Pictures paired with source code
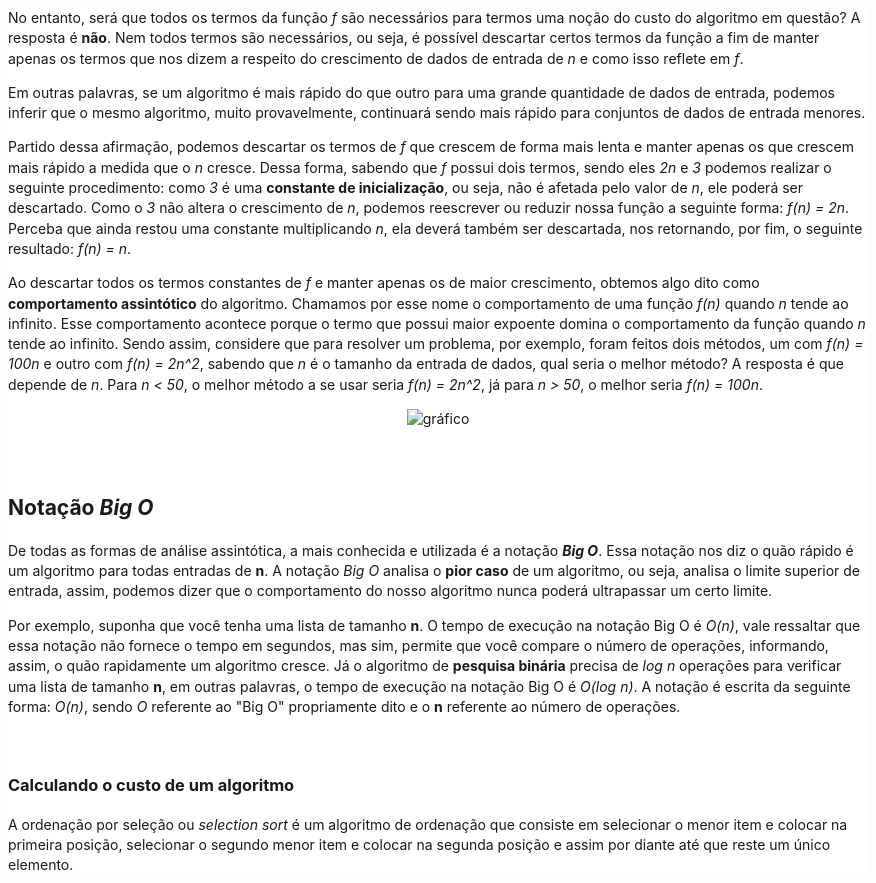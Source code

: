 No entanto, será que todos os termos da função *f* são necessários para termos uma noção do custo do algoritmo em questão? A resposta é **não**. Nem todos termos são necessários, ou seja, é possível descartar certos termos da função a fim de manter apenas os termos que nos dizem a respeito do crescimento de dados de entrada de *n* e como isso reflete em *f*. 

Em outras palavras, se um algoritmo é mais rápido do que outro para uma grande quantidade de dados de entrada, podemos inferir que o mesmo algoritmo, muito provavelmente, continuará sendo mais rápido para conjuntos de dados de entrada menores.

Partido dessa afirmação, podemos descartar os termos de *f* que crescem de forma mais lenta e manter apenas os que crescem mais rápido a medida que o *n* cresce. Dessa forma, sabendo que *f* possui dois termos, sendo eles *2n* e *3* podemos realizar o seguinte procedimento: como *3* é uma **constante de inicialização**, ou seja, não é afetada pelo valor de *n*, ele poderá ser descartado. Como o *3* não altera o crescimento de *n*, podemos reescrever ou reduzir nossa função a seguinte forma: *f(n) = 2n*. Perceba que ainda restou uma constante multiplicando *n*, ela deverá também ser descartada, nos retornando, por fim, o seguinte resultado: *f(n) = n*.

Ao descartar todos os termos constantes de *f* e manter apenas os de maior crescimento, obtemos algo dito como **comportamento assintótico** do algoritmo. Chamamos por esse nome o comportamento de uma função *f(n)* quando *n* tende ao infinito. Esse comportamento acontece porque o termo que possui maior expoente domina o comportamento da função quando *n* tende ao infinito. Sendo assim, considere que para resolver um problema, por exemplo, foram feitos dois métodos, um com *f(n) = 100n* e outro com *f(n) = 2n^2*, sabendo que *n* é o tamanho da entrada de dados, qual seria o melhor método? A resposta é que depende de *n*. Para *n < 50*, o melhor método a se usar seria *f(n) = 2n^2*, já para *n > 50*, o melhor seria *f(n) = 100n*.

<div align="center">
  <img src="https://imgur.com/zRAUmWf.png" alt="gráfico">
</div>

&nbsp;

## Notação *Big O*

De todas as formas de análise assintótica, a mais conhecida e utilizada é a notação ***Big O***. Essa notação nos diz o quão rápido é um algoritmo para todas entradas de **n**. A notação *Big O* analisa o **pior caso** de um algoritmo, ou seja, analisa o limite superior de entrada, assim, podemos dizer que o comportamento do nosso algoritmo nunca poderá ultrapassar um certo limite. 

Por exemplo, suponha que você tenha uma lista de tamanho **n**. O tempo de execução na notação Big O é *O(n)*, vale ressaltar que essa notação não fornece o tempo em segundos, mas sim, permite que você compare o número de operações, informando, assim, o quão rapidamente um algoritmo cresce. Já o algoritmo de **pesquisa binária** precisa de *log n* operações para verificar uma lista de tamanho **n**, em outras palavras, o tempo de execução na notação Big O é *O(log n)*. A notação é escrita da seguinte forma: *O(n)*, sendo *O* referente ao "Big O" propriamente dito e o **n** referente ao número de operações.

&nbsp;

### Calculando o custo de um algoritmo

A ordenação por seleção ou *selection sort* é um algoritmo de ordenação que consiste em selecionar o menor item e colocar na primeira posição, selecionar o segundo menor item e colocar na segunda posição e assim por diante até que reste um único elemento.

Required work:
A single figure is required: how many lines above contain the word "outras".

Problem solution:
2